-- Opening Marker --
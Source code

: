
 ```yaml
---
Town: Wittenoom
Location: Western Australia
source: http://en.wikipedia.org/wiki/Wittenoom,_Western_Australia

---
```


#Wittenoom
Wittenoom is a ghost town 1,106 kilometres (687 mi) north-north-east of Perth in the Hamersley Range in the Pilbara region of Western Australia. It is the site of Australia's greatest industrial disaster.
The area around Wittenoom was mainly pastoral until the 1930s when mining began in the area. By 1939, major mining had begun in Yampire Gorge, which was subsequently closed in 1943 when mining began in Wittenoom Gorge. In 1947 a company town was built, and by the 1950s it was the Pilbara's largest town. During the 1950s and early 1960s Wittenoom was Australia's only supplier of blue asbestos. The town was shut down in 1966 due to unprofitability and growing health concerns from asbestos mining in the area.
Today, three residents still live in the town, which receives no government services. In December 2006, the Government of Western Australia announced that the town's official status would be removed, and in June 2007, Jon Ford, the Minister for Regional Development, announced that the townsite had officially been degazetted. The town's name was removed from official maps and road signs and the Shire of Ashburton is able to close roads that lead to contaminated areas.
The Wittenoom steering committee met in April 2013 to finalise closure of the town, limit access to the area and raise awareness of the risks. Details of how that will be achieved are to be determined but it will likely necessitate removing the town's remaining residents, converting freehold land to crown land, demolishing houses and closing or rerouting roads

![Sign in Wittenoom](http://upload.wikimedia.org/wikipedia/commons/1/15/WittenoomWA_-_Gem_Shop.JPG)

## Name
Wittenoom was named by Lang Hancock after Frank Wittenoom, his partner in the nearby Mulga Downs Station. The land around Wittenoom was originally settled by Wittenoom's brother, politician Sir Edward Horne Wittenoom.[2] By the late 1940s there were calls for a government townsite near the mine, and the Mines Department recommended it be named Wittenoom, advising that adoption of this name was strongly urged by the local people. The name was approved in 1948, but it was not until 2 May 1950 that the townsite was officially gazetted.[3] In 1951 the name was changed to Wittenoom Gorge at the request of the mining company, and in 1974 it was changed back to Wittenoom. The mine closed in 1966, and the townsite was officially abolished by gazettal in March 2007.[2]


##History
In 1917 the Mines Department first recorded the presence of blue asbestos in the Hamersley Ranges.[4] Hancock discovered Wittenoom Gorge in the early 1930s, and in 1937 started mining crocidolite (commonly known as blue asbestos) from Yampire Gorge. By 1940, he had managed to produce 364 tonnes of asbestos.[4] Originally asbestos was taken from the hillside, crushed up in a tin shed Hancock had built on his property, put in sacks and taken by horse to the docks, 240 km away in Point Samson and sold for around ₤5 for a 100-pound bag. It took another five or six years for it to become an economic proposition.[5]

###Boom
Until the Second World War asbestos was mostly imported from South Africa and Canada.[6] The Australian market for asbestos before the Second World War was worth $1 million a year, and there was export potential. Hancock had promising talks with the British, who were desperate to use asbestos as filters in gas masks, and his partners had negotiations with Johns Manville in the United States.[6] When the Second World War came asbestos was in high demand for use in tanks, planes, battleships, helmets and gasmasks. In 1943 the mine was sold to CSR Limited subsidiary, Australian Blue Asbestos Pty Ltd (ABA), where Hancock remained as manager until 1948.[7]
-- Closing Marker --
-- Opening Marker --
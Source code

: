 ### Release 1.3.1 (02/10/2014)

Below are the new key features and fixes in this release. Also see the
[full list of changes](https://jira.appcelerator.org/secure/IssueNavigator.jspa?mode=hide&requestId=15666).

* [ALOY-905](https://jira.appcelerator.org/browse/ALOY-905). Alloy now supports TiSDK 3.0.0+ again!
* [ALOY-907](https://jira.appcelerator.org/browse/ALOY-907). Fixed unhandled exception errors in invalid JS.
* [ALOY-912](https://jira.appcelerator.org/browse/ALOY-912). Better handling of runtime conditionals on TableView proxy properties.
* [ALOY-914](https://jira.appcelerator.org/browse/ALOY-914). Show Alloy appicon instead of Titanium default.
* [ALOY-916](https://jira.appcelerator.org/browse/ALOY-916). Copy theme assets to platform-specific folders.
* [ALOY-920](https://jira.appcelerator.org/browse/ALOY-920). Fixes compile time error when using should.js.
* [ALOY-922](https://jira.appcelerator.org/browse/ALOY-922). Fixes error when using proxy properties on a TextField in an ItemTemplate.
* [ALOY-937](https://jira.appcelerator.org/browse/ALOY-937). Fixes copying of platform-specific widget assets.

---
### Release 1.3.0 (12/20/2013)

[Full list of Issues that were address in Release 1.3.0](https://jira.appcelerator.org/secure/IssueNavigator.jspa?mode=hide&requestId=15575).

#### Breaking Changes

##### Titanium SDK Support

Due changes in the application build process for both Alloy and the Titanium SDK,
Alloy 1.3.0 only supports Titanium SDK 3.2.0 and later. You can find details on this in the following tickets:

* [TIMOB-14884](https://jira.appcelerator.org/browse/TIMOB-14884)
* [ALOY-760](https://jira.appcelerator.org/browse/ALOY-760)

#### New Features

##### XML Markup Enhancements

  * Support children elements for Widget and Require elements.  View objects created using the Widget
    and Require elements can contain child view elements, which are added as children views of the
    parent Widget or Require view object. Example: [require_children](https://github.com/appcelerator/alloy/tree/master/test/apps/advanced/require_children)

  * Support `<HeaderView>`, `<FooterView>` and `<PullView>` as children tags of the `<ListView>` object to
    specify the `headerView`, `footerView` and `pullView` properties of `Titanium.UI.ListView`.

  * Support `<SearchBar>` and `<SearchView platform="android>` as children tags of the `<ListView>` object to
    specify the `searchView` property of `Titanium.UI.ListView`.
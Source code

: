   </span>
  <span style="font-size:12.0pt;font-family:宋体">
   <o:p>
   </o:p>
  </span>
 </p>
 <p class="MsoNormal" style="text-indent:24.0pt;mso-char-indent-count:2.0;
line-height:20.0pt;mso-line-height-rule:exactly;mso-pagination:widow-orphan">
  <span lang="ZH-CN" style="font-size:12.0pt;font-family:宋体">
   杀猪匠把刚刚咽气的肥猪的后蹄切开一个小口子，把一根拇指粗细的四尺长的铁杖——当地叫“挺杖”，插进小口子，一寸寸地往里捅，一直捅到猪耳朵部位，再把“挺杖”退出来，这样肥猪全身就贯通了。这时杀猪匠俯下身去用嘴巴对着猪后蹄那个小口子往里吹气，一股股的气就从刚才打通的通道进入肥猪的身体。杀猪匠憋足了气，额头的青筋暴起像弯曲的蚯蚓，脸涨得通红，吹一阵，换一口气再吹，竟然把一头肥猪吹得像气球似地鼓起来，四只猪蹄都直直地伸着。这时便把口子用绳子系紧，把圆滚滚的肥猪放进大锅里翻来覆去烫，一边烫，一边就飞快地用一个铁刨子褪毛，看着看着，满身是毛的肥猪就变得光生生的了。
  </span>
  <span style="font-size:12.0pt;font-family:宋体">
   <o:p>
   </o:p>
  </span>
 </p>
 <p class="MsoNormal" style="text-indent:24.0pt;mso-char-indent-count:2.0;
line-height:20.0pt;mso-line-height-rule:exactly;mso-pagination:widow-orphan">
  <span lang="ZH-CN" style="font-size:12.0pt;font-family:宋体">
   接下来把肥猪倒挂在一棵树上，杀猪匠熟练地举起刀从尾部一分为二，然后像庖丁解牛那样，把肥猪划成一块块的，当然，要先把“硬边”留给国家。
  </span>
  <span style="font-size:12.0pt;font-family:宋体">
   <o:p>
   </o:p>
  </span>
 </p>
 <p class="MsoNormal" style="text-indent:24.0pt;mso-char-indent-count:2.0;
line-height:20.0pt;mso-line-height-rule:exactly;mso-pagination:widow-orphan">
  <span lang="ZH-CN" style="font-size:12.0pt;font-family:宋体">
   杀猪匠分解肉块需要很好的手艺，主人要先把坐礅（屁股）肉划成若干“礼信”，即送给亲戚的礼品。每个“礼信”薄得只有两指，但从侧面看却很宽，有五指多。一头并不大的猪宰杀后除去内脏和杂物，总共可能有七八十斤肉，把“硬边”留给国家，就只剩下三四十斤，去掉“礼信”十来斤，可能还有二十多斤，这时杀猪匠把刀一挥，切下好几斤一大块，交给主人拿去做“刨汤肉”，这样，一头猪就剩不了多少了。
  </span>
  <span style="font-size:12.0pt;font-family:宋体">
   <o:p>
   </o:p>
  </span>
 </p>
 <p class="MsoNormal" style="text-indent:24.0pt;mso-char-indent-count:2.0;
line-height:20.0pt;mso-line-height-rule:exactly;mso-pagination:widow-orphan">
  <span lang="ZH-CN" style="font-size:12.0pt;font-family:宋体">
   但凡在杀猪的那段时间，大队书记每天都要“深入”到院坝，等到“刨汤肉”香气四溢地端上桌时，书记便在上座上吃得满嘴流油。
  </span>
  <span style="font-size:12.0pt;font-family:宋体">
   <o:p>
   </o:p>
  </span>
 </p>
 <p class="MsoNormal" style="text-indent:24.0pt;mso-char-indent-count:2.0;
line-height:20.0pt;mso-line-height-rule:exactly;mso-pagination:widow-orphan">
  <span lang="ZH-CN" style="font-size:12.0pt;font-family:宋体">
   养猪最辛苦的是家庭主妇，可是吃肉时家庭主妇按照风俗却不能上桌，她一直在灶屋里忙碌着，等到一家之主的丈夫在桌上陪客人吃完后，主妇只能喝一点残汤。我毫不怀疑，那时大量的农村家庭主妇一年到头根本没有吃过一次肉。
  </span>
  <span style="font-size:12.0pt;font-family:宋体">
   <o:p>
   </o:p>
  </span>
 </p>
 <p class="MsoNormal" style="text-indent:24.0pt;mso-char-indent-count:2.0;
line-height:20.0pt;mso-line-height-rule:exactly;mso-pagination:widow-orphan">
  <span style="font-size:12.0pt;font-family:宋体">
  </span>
-- Closing Marker --
-- Opening Marker --
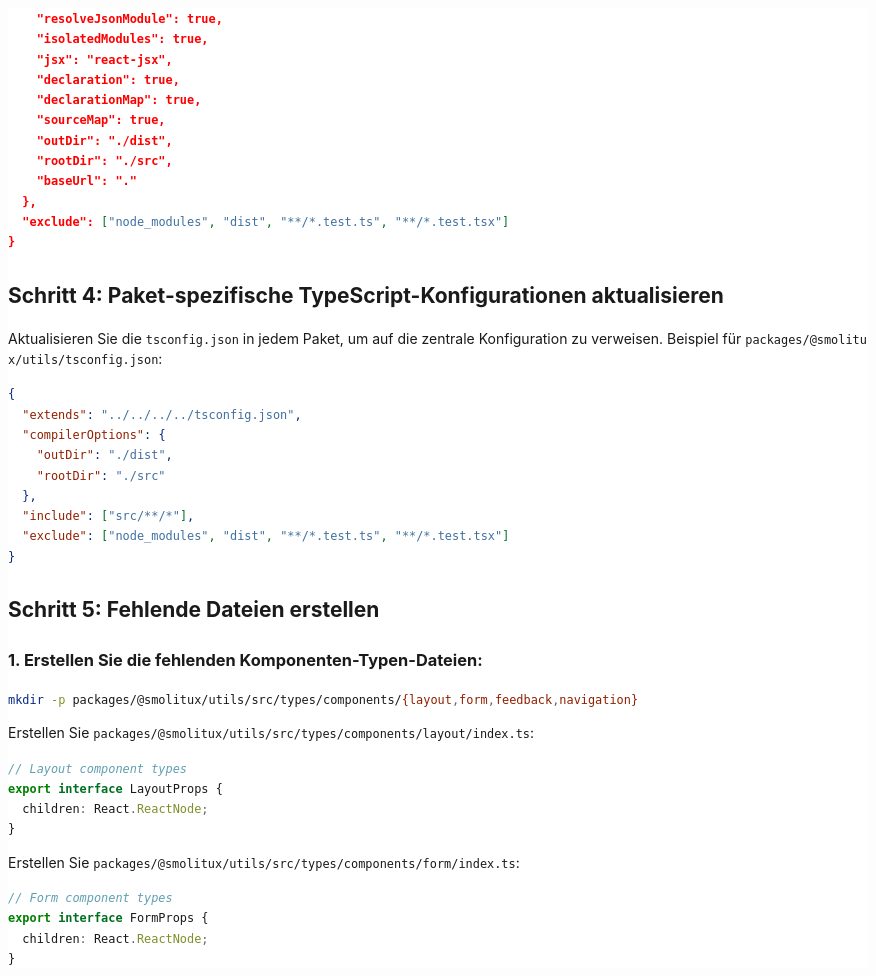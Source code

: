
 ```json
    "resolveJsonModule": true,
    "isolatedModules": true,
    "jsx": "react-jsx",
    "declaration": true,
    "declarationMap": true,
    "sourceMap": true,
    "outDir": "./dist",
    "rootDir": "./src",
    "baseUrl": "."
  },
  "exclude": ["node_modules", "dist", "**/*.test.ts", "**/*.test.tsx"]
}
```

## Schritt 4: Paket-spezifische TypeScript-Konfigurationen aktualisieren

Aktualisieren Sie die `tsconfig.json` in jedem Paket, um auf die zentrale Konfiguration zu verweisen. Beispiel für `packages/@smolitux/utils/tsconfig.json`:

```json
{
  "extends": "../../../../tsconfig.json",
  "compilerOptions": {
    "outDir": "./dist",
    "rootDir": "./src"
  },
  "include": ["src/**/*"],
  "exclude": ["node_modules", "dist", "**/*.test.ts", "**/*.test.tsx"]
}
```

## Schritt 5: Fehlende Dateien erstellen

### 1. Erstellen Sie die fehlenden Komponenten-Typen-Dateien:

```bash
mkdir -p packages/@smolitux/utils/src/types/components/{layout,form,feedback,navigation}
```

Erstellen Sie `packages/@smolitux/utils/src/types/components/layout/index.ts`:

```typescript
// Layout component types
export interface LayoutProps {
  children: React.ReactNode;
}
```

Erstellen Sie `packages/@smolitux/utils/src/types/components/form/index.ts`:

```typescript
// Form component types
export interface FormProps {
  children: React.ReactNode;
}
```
-- Closing Marker --
Your answer should consist of the lines from the listing that hold the word "ListView".

▸ **RESPONSE AREA**:
  * Support `<HeaderView>`, `<FooterView>` and `<PullView>` as children tags of the `<ListView>` object to
    specify the `headerView`, `footerView` and `pullView` properties of `Titanium.UI.ListView`.
  * Support `<SearchBar>` and `<SearchView platform="android>` as children tags of the `<ListView>` object to
    specify the `searchView` property of `Titanium.UI.ListView`.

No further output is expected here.